One of the most powerful unifying forces in a society is the shared defense of a territory.
The foundations of any society can be identified by the society’s ability to mobilize and unite in defense of those shared foundations. In most societies, the defense of a shared territory is the most unifying and mobilizing force available. Members of a society will put aside any other difference to protect a particular geographic area. Therefore, it is reasonable to conclude that it is this shared territory that connects all the elements of a society and is the cohesion that provides the foundations on which everything else is founded.
The fact that societies mobilize around the protection of a specific territory is not the same as asserting that a society is defined by its shared territory. A territory and a society are entirely different entities, but they have a close relationship.

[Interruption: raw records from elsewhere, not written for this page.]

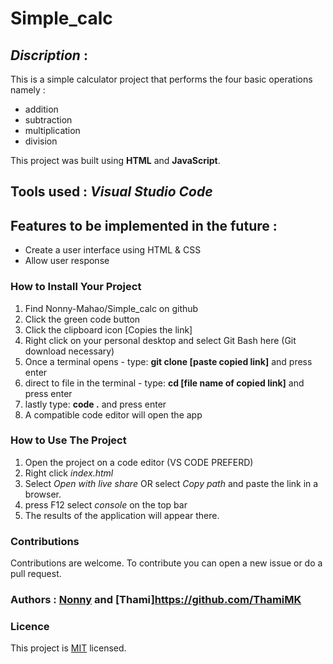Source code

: # Simple_calc
## *Discription* : 
This is a simple calculator project that performs the four basic operations namely :
* addition
* subtraction
* multiplication
* division

This project was built using **HTML** and **JavaScript**.
## Tools used : *Visual Studio Code*

## Features to be implemented in the future :
* Create a user interface using HTML & CSS
* Allow user response


### How to Install Your Project
1. Find Nonny-Mahao/Simple_calc on github
2. Click the green code button
3. Click the clipboard icon [Copies the link]
4. Right click on your personal desktop and select Git Bash here (Git download necessary)
5. Once a terminal opens - type: **git clone [paste copied link]** and press enter
6. direct to file in the terminal - type: **cd [file name of copied link]** and press enter
7. lastly type: **code .** and press enter
8. A compatible code editor will open the app 

### How to Use The Project
1. Open the project on a code editor (VS CODE PREFERD)
2. Right click *index.html*
3. Select *Open with live share* OR select *Copy path* and paste the link in a browser.
4. press F12 select *console* on the top bar
5. The results of the application will appear there.

### Contributions
Contributions are welcome. To contribute you can open a new issue or do a pull request.


### Authors : **[Nonny](https://github.com/Nonny-Mahao)** and **[Thami]https://github.com/ThamiMK**

### Licence
This project is [MIT](https://www.google.com) licensed.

A territory is the natural result of the process of forming a society, but it is not an integral part of the society. If a society is de-terrorialized, is robbed of its land and forced to move, does that society become extinct? The answer is evidently no. That society may become nomadic, take another territory, or become a diaspora elsewhere, but it survives in its existing form. This would suggest that while societies have a close relationship to their territory, they are not reducible to the possession of that territory.
The importance of something can be identified by how determined somebody is to protect it. Nothing unifies and mobilizes a society as much as a threat to its territory. This indicates the central role a shared territory plays in the formation and shaping of a society.
[P1] We fight to protect the things that are most important to us. [P2] Societies mobilize and fight to protect shared territory. [P3] Therefore, the most important thing for a society is the shared territory.
Rejecting the premises
[Rejecting P3] Just because a territory is important to a society, doesn't mean it defines it.